Linked Data - Part 2

Last time we defined our basic data-structure, which is very similar to RDF, with the exception that nodes may contains byte-streams. Another main difference between RDF/RDFS and our model is that we will not provide hard-coded special relations in extension-ontologies to allow data to be stored more structured (for easier knowledge querying). We do have special knowledge, but in our case this knowledge is to dynamically infer information instead of hard-coding it in a standardized ontology. Hopefully I manage to get this idea across in the current page by giving examples of how this is supposed to work.

But first things first. Lets bash on Linked Data a little bit more and be a total hypocrite by whining about existing technology, without offering any alternatives :).

Linked Data - The cracks are showing

Cracks

Standardizing linked data architectures and communication protocols is a good idea, mandatory even if we want to create queries to access multiple linked databases. Enforcing people to use standardized knowledge in some W3C-managed ontology is definitely NOT a good idea. W3C is slow to adapt new technology (e.g. Canvas or WebGL or Flash-like layered vector animations) which creates a situation that W3C was created for to prevent. People will create their own standards because new technology is fancy and looks good in reviews. Developers can't trust W3C to adapt new technology quickly enough to have a wait-and-see attitude. But this is not even the main reason why I think it is a bad idea!

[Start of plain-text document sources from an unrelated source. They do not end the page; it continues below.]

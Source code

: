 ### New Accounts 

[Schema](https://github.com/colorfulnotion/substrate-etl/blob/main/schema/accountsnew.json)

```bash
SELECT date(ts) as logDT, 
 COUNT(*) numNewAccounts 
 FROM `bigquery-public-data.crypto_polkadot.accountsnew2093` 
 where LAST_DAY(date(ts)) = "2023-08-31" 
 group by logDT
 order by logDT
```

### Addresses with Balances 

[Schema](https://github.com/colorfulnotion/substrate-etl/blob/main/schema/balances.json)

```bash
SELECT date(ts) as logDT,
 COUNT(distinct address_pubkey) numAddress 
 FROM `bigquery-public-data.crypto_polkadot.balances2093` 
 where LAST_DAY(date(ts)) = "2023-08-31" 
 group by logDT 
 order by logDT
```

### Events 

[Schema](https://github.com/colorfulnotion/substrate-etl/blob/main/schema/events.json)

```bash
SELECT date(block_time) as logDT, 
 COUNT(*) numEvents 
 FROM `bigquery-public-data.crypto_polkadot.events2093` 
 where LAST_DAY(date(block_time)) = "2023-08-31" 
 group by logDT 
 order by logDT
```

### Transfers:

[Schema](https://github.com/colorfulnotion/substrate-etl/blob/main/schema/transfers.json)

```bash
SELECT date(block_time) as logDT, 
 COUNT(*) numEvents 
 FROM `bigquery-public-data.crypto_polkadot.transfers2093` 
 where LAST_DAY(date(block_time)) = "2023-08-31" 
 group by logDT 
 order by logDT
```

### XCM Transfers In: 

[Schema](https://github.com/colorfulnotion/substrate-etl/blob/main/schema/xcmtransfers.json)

Lets say that I want to create a knowledge database, what is my motivation for doing so? Probably because I want to store knowledge and make it easy for that knowledge to be queried (just like any other relational database). As additional bonus it will be possible to link my knowledge database to existing knowledge databases so queries will return a lot of interesting information that would have been too tedious to add to our own. Another big feature that may convince me to use a knowledge database is the ease and freedom to add information without being worried about adding columns to a table. So who are these people that create knowledge databases? Currently just the big companies and hopefully all companies and institutions in the near future. Perhaps in some distant future even  people like you and me are extending knowledge databases (A man can dream).

An example

So let's say I'm a hypothetical distributor of meat and want to store products, locations, routes and vehicles in my knowledge base. My motivation is purely out of self-interest, but because I'm living in a Utopian world we'll share this knowledge with the world.

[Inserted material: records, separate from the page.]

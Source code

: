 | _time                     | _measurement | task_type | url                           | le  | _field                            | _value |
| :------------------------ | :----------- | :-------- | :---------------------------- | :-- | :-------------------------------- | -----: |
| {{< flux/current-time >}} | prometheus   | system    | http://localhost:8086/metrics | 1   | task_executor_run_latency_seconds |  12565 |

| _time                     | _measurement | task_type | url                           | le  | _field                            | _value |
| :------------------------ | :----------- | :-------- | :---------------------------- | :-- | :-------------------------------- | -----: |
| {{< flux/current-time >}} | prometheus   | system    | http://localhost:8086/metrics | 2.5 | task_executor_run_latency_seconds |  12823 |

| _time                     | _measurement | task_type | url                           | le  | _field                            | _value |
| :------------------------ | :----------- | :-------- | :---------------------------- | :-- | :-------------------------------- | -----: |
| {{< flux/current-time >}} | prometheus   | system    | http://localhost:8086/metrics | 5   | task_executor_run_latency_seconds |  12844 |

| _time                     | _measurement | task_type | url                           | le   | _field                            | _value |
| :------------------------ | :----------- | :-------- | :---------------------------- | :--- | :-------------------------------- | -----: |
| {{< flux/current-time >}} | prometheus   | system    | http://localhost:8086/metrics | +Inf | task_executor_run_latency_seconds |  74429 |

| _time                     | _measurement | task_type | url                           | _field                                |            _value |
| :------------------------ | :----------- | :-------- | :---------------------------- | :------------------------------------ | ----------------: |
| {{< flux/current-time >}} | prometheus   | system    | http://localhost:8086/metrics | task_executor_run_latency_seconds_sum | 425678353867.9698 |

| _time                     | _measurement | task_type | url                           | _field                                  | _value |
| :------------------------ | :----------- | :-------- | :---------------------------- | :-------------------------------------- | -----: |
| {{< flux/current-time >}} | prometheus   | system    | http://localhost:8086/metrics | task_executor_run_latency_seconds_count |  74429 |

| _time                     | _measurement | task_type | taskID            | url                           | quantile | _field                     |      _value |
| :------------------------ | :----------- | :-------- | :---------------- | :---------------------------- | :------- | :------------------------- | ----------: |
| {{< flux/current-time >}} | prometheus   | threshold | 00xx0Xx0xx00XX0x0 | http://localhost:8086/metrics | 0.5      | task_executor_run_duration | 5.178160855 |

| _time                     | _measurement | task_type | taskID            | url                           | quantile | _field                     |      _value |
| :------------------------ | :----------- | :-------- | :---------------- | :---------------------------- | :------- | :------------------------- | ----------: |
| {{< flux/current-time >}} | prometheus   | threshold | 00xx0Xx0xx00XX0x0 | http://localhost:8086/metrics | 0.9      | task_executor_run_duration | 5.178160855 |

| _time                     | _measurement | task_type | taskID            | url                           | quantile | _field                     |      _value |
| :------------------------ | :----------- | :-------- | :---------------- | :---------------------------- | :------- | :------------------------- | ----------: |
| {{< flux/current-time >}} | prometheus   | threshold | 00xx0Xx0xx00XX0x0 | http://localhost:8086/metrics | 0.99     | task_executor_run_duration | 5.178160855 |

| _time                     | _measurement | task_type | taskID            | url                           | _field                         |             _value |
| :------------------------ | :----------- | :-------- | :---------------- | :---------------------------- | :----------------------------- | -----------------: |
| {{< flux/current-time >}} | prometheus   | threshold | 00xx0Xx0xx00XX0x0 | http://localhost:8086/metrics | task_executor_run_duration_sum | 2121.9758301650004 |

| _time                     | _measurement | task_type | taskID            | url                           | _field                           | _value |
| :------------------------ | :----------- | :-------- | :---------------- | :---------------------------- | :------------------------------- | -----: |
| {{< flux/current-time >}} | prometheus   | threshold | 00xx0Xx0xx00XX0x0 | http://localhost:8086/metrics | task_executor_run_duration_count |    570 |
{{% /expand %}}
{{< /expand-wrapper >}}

Step 1 My other carWe have a product X, which is 90% beef, 10% horse - How to store this information? Well if we want to be able to use those percentage in queries maybe we need to search for an existing ontology that has knowledge about using percentages. If it is a standardized ontology hopefully the query-parser is able to handle numerical comparisons. So what company is the leading expert on percentages that shares his ontology with the world? Hmmm, forget it, let's just continue...
Step 2 We have a vehicle and the driver notified us that the window is broken, how do we store this knowledge? First let's store the Vehicle so we'll be needing a (globally) unique identifier for this vehicle, perhaps using the number-plate (seems reasonable enough). Do we need to create identifiers for 'all' objects? Can't we just use auto-numbering like the good old-times? It's an Hyundai so let's link this object to some other knowledge database. What database to use, Wikipedia? hmm they do not have the specific Hyundai-car that we are using, perhaps our car-dealer has an ontology, well at least Hyundai should have an ontology. Too bad, they don't share their data in RDF format. You know what? forget it! let's just store the knowledge of the broken window so we can query "Give a list of all vehicles with problems", we can't expect to order the result by problem-severity because that would be too difficult for our little RDF datastructure. Lets just store the relation "Vehicle5 HasProblem BrokenWindow". Currently I'm feeling a lot of pain for not using a normal relational database, but maybe things'll get better. Lets store the knowledge that vehicles with broken windows can be fixed by visiting company 'CarGlassX'. Obviously we want our application to automatically show solutions to existing problems. Darn, we can't! We could create complex queries that show todo-items like "Vehicle5 NeedsToBeBroughtTo CarGlassX", but wasn't the whole idea of knowledge-databases that this information could be inferred? Perhaps there exists some W3C ontology that contains standardized elements like 'Problem' and 'Solution' so this info can be coupled in a query-lan... STOP
Step 3 PikaPikaWhat about the routes our vehicles use? We currently are using planner-software to figure out the optimal routes. Are you aware that our planning-problem is NP-Complete (fancy word for saying that computers have a really hard time at calculating optimal routes)? Every day routes will be different, so creating fixed routes as knowledge is not possible (or at least stupid). Information and computation are intrinsically linked. We could convert daily route-information to RDF form and store it in our knowledge base, but do we have really a reason to do this?

By now I'm feeling pretty stupid for ever trying to store our company's knowledge as RDF. This pain I'm feeling is not at all eased by knowing that the knowledge we have stored complies with W3C-standards. All I was doing was searching for existing ontologies to link our data, being annoyed by obvious limitations, and for what? Using a knowledge-database was not really advantageous to our company. What is my incentive to extend this human knowledge library? Is my only reason this Utopian dream of creating a Star Trek like computer? All and all it was a horrendous experience and definitively not worth my time.

Conclusions

  • The people that we want to use Linked Data are mainly institutions and companies that usually act out of self interest. They should have reasons to use Linked Data, even if they do not link their private knowledge-database with the rest of the world (otherwise it will never be wide-spread).
  • A big problem is querying unstructured data, if we want to query structured data than we're most likely better off using a relational database.
  • We can't rely on some consortium that describes the standardized way of doing things. Knowledge is inherently messy. If some part of the knowledge is nice and structured than we'll probably see a consensus arise by itself. It should be a free market.
  • Although inherently messy and unstructured, the author of the knowledge-base should be able to enforce some form of structure on his data. This user-defined structure should be enforced by the model and may be used in generating intuitive queries.
  • Computation may lead to new information. For example: the simple math equation sin(x) may be stored as computational knowledge which gives an infinite number of inferred knowledge (the outcome for each possible x).
  Somehow I am soooo hungry! Let's finish this at some later time.   *afk, food

line